(Data extracted from a collection)
--- START ---

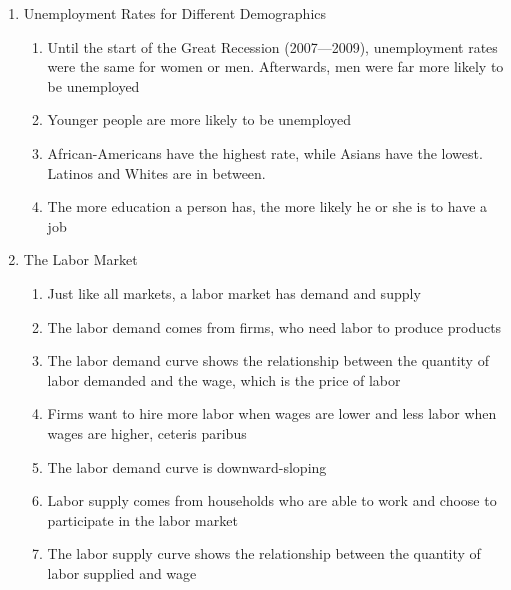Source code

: \documentclass[12pt]{article}
\begin{document}
\begin{enumerate}
\begin{enumerate}
        \end{enumerate}

      \item Unemployment Rates for Different Demographics

        \begin{enumerate}

          \item Until the start of the Great Recession (2007—2009), unemployment rates were the same for women or men. Afterwards, men were far more likely to be unemployed

          \item Younger people are more likely to be unemployed

          \item African-Americans have the highest rate, while Asians have the lowest. Latinos and Whites are in between.

          \item The more education a person has, the more likely he or she is to have a job

        \end{enumerate}

      \item The Labor Market

        \begin{enumerate}
            
          \item Just like all markets, a labor market has demand and supply

          \item The labor demand comes from firms, who need labor to produce products

          \item The labor demand curve shows the relationship between the quantity of labor demanded and the wage, which is the price of labor

          \item Firms want to hire more labor when wages are lower and less labor when wages are higher, ceteris paribus

          \item The labor demand curve is downward-sloping

          \item Labor supply comes from households who are able to work and choose to participate in the labor market

          \item The labor supply curve shows the relationship between the quantity of labor supplied and wage


\end{enumerate}
\end{enumerate}
\end{document}
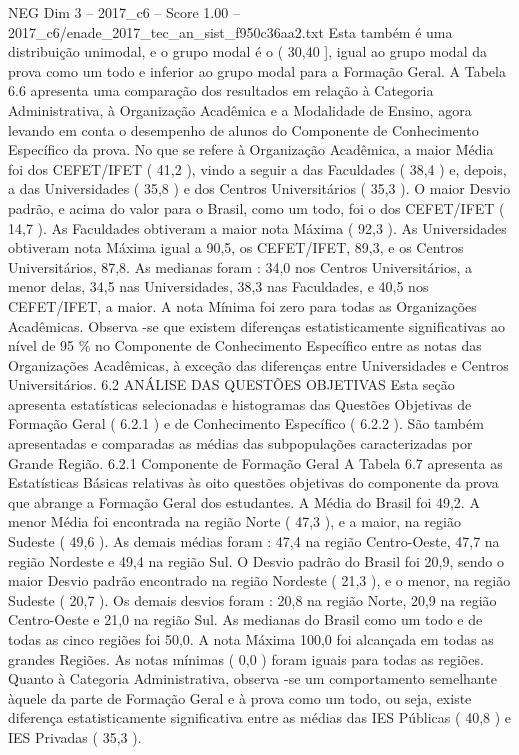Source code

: \begin{textsample}{NEG Dim 3 – 2017\_c6 – Score 1.00 – 2017\_c6/enade\_2017\_tec\_an\_sist\_f950c36aa2.txt}
Esta também é uma distribuição unimodal, e o grupo modal é o ( 30,40 ], igual ao grupo modal da prova como um todo e inferior ao grupo modal para a Formação Geral.
A Tabela 6.6 apresenta uma comparação dos resultados em relação à Categoria Administrativa, à Organização Acadêmica e a Modalidade de Ensino, agora levando em conta o desempenho de alunos do Componente de Conhecimento Específico da prova.
No que se refere à Organização Acadêmica, a maior Média foi dos CEFET/IFET ( 41,2 ), vindo a seguir a das Faculdades ( 38,4 ) e, depois, a das Universidades ( 35,8 ) e dos Centros Universitários ( 35,3 ).
O maior Desvio padrão, e acima do valor para o Brasil, como um todo, foi o dos CEFET/IFET ( 14,7 ).
As Faculdades obtiveram a maior nota Máxima ( 92,3 ).
As Universidades obtiveram nota Máxima igual a 90,5, os CEFET/IFET, 89,3, e os Centros Universitários, 87,8.
As medianas foram : 34,0 nos Centros Universitários, a menor delas, 34,5 nas Universidades, 38,3 nas Faculdades, e 40,5 nos CEFET/IFET, a maior.
A nota Mínima foi zero para todas as Organizações Acadêmicas.
Observa -se que existem diferenças estatisticamente significativas ao nível de 95 \% no Componente de Conhecimento Específico entre as notas das Organizações Acadêmicas, à exceção das diferenças entre Universidades e Centros Universitários. 6.2 ANÁLISE DAS QUESTÕES OBJETIVAS Esta seção apresenta estatísticas selecionadas e histogramas das Questões Objetivas de Formação Geral ( 6.2.1 ) e de Conhecimento Específico ( 6.2.2 ).
São também apresentadas e comparadas as médias das subpopulações caracterizadas por Grande Região. 6.2.1 Componente de Formação Geral A Tabela 6.7 apresenta as Estatísticas Básicas relativas às oito questões objetivas do componente da prova que abrange a Formação Geral dos estudantes.
A Média do Brasil foi 49,2.
A menor Média foi encontrada na região Norte ( 47,3 ), e a maior, na região Sudeste ( 49,6 ).
As demais médias foram : 47,4 na região Centro-Oeste, 47,7 na região Nordeste e 49,4 na região Sul.
O Desvio padrão do Brasil foi 20,9, sendo o maior Desvio padrão encontrado na região Nordeste ( 21,3 ), e o menor, na região Sudeste ( 20,7 ).
Os demais desvios foram : 20,8 na região Norte, 20,9 na região Centro-Oeste e 21,0 na região Sul.
As medianas do Brasil como um todo e de todas as cinco regiões foi 50,0.
A nota Máxima 100,0 foi alcançada em todas as grandes Regiões.
As notas mínimas ( 0,0 ) foram iguais para todas as regiões.
Quanto à Categoria Administrativa, observa -se um comportamento semelhante àquele da parte de Formação Geral e à prova como um todo, ou seja, existe diferença estatisticamente significativa entre as médias das IES Públicas ( 40,8 ) e IES Privadas ( 35,3 ).

\end{textsample}
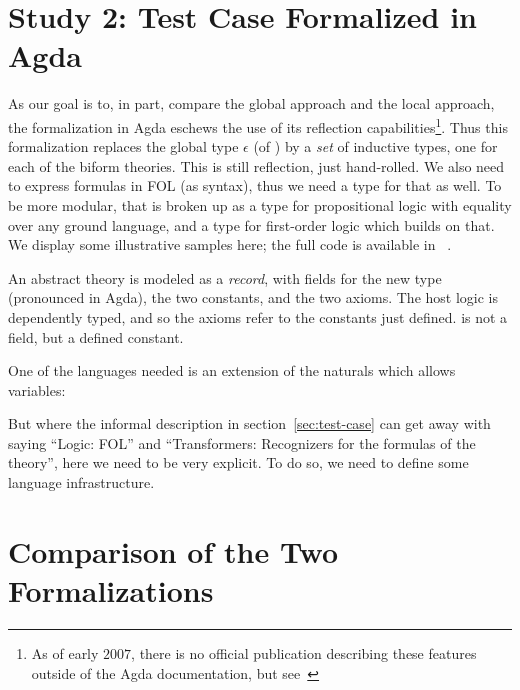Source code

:\documentclass[fleqn]{llncs}
\newcommand{\appendixref}[1]
  {\iftoggle{cicm}
    {appendix #1 of \cite{CaretteFarmerArxiv17}}
    {appendix #1}%
  }
\begin{document}
\section{Study 2: Test Case Formalized in Agda}\label{sec:agda}

As our goal is to, in part, compare the global approach and the local
approach, the formalization in Agda eschews the use of its reflection
capabilities\footnote{As of early $2007$, there is no official
  publication describing these features outside of the Agda
  documentation, but see~\cite{VanDerWalt12,VanDerWaltSwierstra12}}.
Thus this formalization replaces the global type $\epsilon$ (of
{\churchuqe}) by a \emph{set} of inductive types, one for each of the
biform theories.  This is still reflection, just hand-rolled.  We also
need to express formulas in FOL (as syntax), thus we need a type for
that as well.  To be more modular, that is broken up as a type for
propositional logic with equality over any ground language, and a type
for first-order logic which builds on that.  We display some
illustrative samples here; the full code is available
in~\appendixref{B}.

\iffalse
and at~\cite{agda-code}.
\fi

An abstract theory is modeled as a \emph{record}, with fields for the
new type (pronounced  in Agda), the two constants,
and the two axioms.  The host logic is dependently typed, and so the
axioms refer to the constants just defined.   is not
a field, but a defined constant.

One of the languages needed is an extension of the naturals which
allows variables:



But where the informal description in section~\ref{sec:test-case} can
get away with saying ``Logic: FOL'' and ``Transformers: Recognizers for
the formulas of the theory'', here we need to be very explicit.  To do
so, we need to define some language infrastructure.







\section{Comparison of the Two Formalizations}\label{sec:comparison}
\end{document}
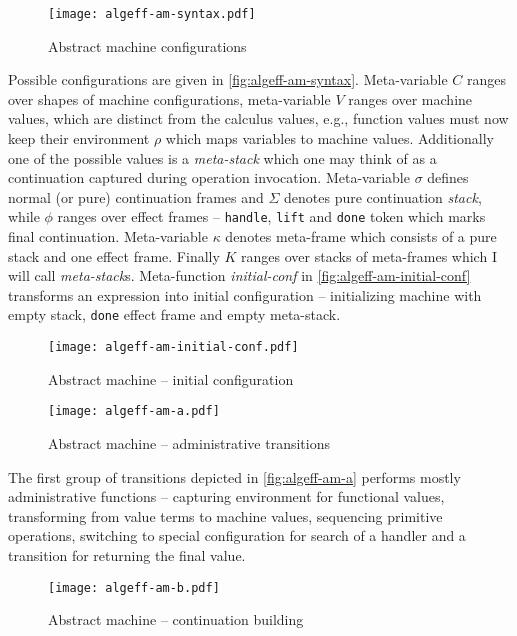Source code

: \documentclass[inz, english, longabstract]{iithesis}
\begin{document}
\begin{figure}[t]
  \centering
  \texttt{[image: algeff-am-syntax.pdf]}
  \caption{Abstract machine configurations}
  \label{fig:algeff-am-syntax}
\end{figure}

Possible configurations are given in \autoref{fig:algeff-am-syntax}.
Meta-variable $ C $ ranges over shapes of machine configurations, meta-variable $ V $ ranges over machine values, which are distinct from the calculus values, e.g., function values must now keep their environment $ \rho $ which maps variables to machine values.
Additionally one of the possible values is a \emph{meta-stack} which one may think of as a continuation captured during operation invocation.
Meta-variable $ \sigma $ defines normal (or pure) continuation frames and $ \Sigma $ denotes pure continuation \emph{stack}, while $ \phi $ ranges over effect frames -- \texttt{handle}, \texttt{lift} and \texttt{done} token which marks final continuation.
Meta-variable $ \kappa $ denotes meta-frame which consists of a pure stack and one effect frame.
Finally $ K $ ranges over stacks of meta-frames which I will call \emph{meta-stack}s.
Meta-function \textit{initial-conf} in \autoref{fig:algeff-am-initial-conf} transforms an expression into initial configuration -- initializing machine with empty stack, \texttt{done} effect frame and empty meta-stack.

\begin{figure}[t]
  \centering
  \texttt{[image: algeff-am-initial-conf.pdf]}
  \caption{Abstract machine -- initial configuration}
  \label{fig:algeff-am-initial-conf}
\end{figure}

\begin{figure}[t]
  \centering
  \texttt{[image: algeff-am-a.pdf]} 
  \caption{Abstract machine -- administrative transitions}
  \label{fig:algeff-am-a}
\end{figure}

The first group of transitions depicted in \autoref{fig:algeff-am-a} performs mostly administrative functions -- capturing environment for functional values, transforming from value terms to machine values, sequencing primitive operations, switching to special configuration for search of a handler and a transition for returning the final value.

\begin{figure}[t]
  \centering
  \texttt{[image: algeff-am-b.pdf]} 
  \caption{Abstract machine -- continuation building}
  \label{fig:algeff-am-b}
\end{figure}
\end{document}
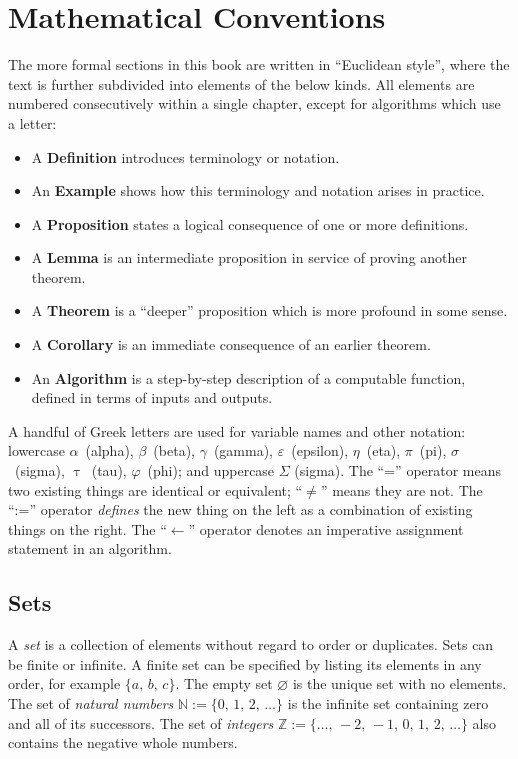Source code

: \documentclass[../generics]{subfiles}
\begin{document}
\chapter{Mathematical Conventions}\label{math summary}

The more formal sections in this book are written in ``Euclidean style'', where the text is further subdivided into elements of the below kinds. All elements are numbered consecutively within a single chapter, except for algorithms which use a letter:
\begin{itemize}
\item A \textbf{Definition} introduces terminology or notation.
\item An \textbf{Example} shows how this terminology and notation arises in practice.
\item A \textbf{Proposition} states a logical consequence of one or more definitions.
\item A \textbf{Lemma} is an  intermediate proposition in service of proving another theorem.
\item A \textbf{Theorem} is a ``deeper'' proposition which is more profound in some sense.
\item A \textbf{Corollary} is an immediate consequence of an earlier theorem.
\item An \textbf{Algorithm} is a step-by-step description of a computable function, defined in terms of inputs and outputs.
\end{itemize}

A handful of Greek letters are used for variable names and other notation: lowercase $\alpha$~(alpha), $\beta$~(beta), $\gamma$~(gamma), $\varepsilon$~(epsilon), $\eta$~(eta), $\pi$~(pi), $\sigma$~(sigma), $\uptau$~(tau), $\varphi$~(phi); and uppercase $\Sigma$ (sigma). The ``='' operator means two existing things are identical or equivalent; ``$\neq$'' means they are not. The ``:='' operator \emph{defines} the new thing on the left as a combination of existing things on the right. The ``$\leftarrow$'' operator denotes an imperative assignment statement in an algorithm.

\section*{Sets}

A \emph{set} is a collection of elements without regard to order or duplicates. Sets can be finite or infinite. A finite set can be specified by listing its elements in any order, for example $\{a,\,b,\,c\}$. The empty set \index{$\varnothing$}$\varnothing$ is the unique set with no elements. The set of \emph{natural numbers} $\mathbb{N}:=\{0,\,1,\,2,\,\ldots\}$ is the infinite set containing zero and all of its successors. The set of \emph{integers} $\mathbb{Z}:=\{\ldots,\,-2,\,-1,\,0,\,1,\,2,\,\ldots\}$ also contains the negative whole numbers.
\end{document}
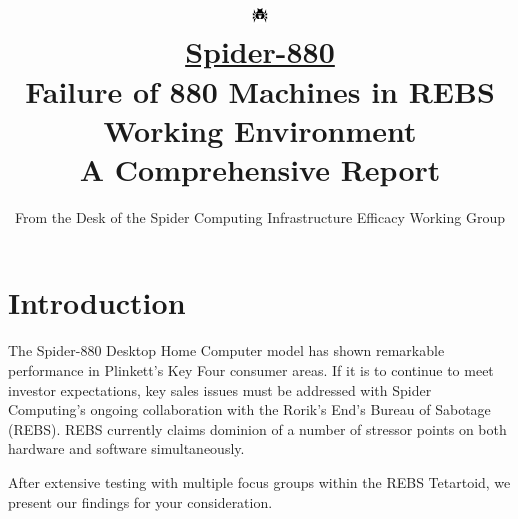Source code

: \documentclass{article}
\title{
\href{https://ambiguousname.itch.io/spider-880}{\includegraphics[scale=5]{../src/icon.png}} \\
\href{https://ambiguousname.itch.io/spider-880}{Spider-880} \\
\large Failure of 880 Machines in REBS Working Environment \\
A Comprehensive Report
}
\author{From the Desk of the Spider Computing Infrastructure Efficacy Working Group}
\date{}
\begin{document}
\maketitle


\section{Introduction}
The Spider-880 Desktop Home Computer model has shown remarkable performance in Plinkett's Key Four consumer areas. If it is to continue to meet investor expectations, key sales issues must be addressed with Spider Computing's ongoing collaboration with the Rorik's End's Bureau of Sabotage (REBS). REBS currently claims dominion of a number of stressor points on both hardware and software simultaneously.

After extensive testing with multiple focus groups within the REBS Tetartoid, we present our findings for your consideration.
\end{document}
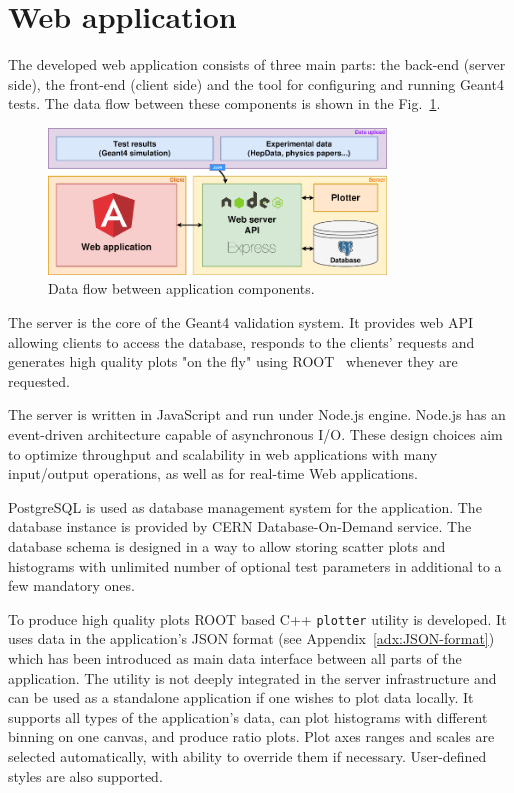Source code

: \section{Web application}
\label{sec-webapplication}

The developed web application consists of three main parts: the back-end (server side), the front-end (client side) and the tool 
for configuring and running Geant4 tests. The data flow between these components is shown in the Fig.~\ref{fig:dataflow}.

\begin{figure}[h]
    \centering
    \includegraphics[width=0.8\textwidth,clip]{schema.png}
    \caption{Data flow between application components.}
    \label{fig:dataflow}
\end{figure}

The server is the core of the Geant4 validation system. It provides web API allowing clients to access the database, responds to the clients' requests and generates high quality plots "on the fly" using ROOT~\cite{ROOT} whenever they are requested.

The server is written in JavaScript and run under Node.js engine. Node.js has an event-driven architecture capable of asynchronous I/O. These design choices aim to optimize throughput and scalability in web applications with many input/output operations, as well as for real-time Web applications.

PostgreSQL is used as database management system for the application. The database instance is provided by CERN Database-On-Demand service. The database schema is designed in a way to allow storing scatter plots and histograms with unlimited number of optional test parameters in additional to a few mandatory ones.

To produce high quality plots ROOT based C++ {\tt plotter} utility is developed. It uses data in the application's JSON format (see Appendix~\ref{adx:JSON-format}) which has been introduced as main data interface between all parts of the application. The utility is not deeply integrated in the server infrastructure and can be used as a standalone application if one wishes to plot data locally. It supports all types of the application's data, can plot histograms with different binning on one canvas, and produce ratio plots. Plot axes ranges and scales are selected automatically, with ability to override them if necessary. User-defined styles are also supported.


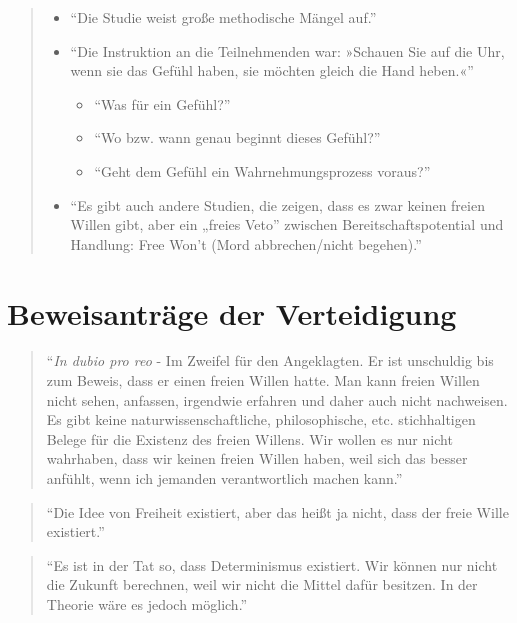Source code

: \documentclass[
  a4paper,
]{report}
\begin{document}
\begin{quote}
\begin{itemize}
\item
  ``Die Studie weist große methodische Mängel auf.''
\item
  ``Die Instruktion an die Teilnehmenden war: »Schauen Sie auf die Uhr, wenn sie das Gefühl haben, sie möchten gleich die Hand heben.«''

  \begin{itemize}
  \item
    ``Was für ein Gefühl?''
  \item
    ``Wo bzw. wann genau beginnt dieses Gefühl?''
  \item
    ``Geht dem Gefühl ein Wahrnehmungsprozess voraus?''
  \end{itemize}
\item
  ``Es gibt auch andere Studien, die zeigen, dass es zwar keinen freien Willen gibt, aber ein „freies Veto'' zwischen Bereitschaftspotential und Handlung: Free Won't (Mord abbrechen/nicht begehen).''
\end{itemize}
\end{quote}

\hypertarget{def-ev}{%
\section{Beweisanträge der Verteidigung}\label{def-ev}}

\begin{quote}
``\emph{In dubio pro reo} - Im Zweifel für den Angeklagten. Er ist unschuldig bis zum Beweis, dass er einen freien Willen hatte. Man kann freien Willen nicht sehen, anfassen, irgendwie erfahren und daher auch nicht nachweisen. Es gibt keine naturwissenschaftliche, philosophische, etc. stichhaltigen Belege für die Existenz des freien Willens. Wir wollen es nur nicht wahrhaben, dass wir keinen freien Willen haben, weil sich das besser anfühlt, wenn ich jemanden verantwortlich machen kann.''
\end{quote}

\begin{quote}
``Die Idee von Freiheit existiert, aber das heißt ja nicht, dass der freie Wille existiert.''
\end{quote}

\begin{quote}
``Es ist in der Tat so, dass Determinismus existiert. Wir können nur nicht die Zukunft berechnen, weil wir nicht die Mittel dafür besitzen. In der Theorie wäre es jedoch möglich.''
\end{quote}
\end{document}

--- END ---

WHAT YOU ARE ASKED TO DO: Give again, word for word, the lines above from the first one through the one containing "demand and supply"; no pictures.

WRITTEN ANSWER:
Source code

: \documentclass[12pt]{article}
\begin{document}
\begin{enumerate}
\begin{enumerate}
        \end{enumerate}

      \item Unemployment Rates for Different Demographics

        \begin{enumerate}

          \item Until the start of the Great Recession (2007—2009), unemployment rates were the same for women or men. Afterwards, men were far more likely to be unemployed

          \item Younger people are more likely to be unemployed

          \item African-Americans have the highest rate, while Asians have the lowest. Latinos and Whites are in between.

          \item The more education a person has, the more likely he or she is to have a job

        \end{enumerate}

      \item The Labor Market

        \begin{enumerate}
            
          \item Just like all markets, a labor market has demand and supply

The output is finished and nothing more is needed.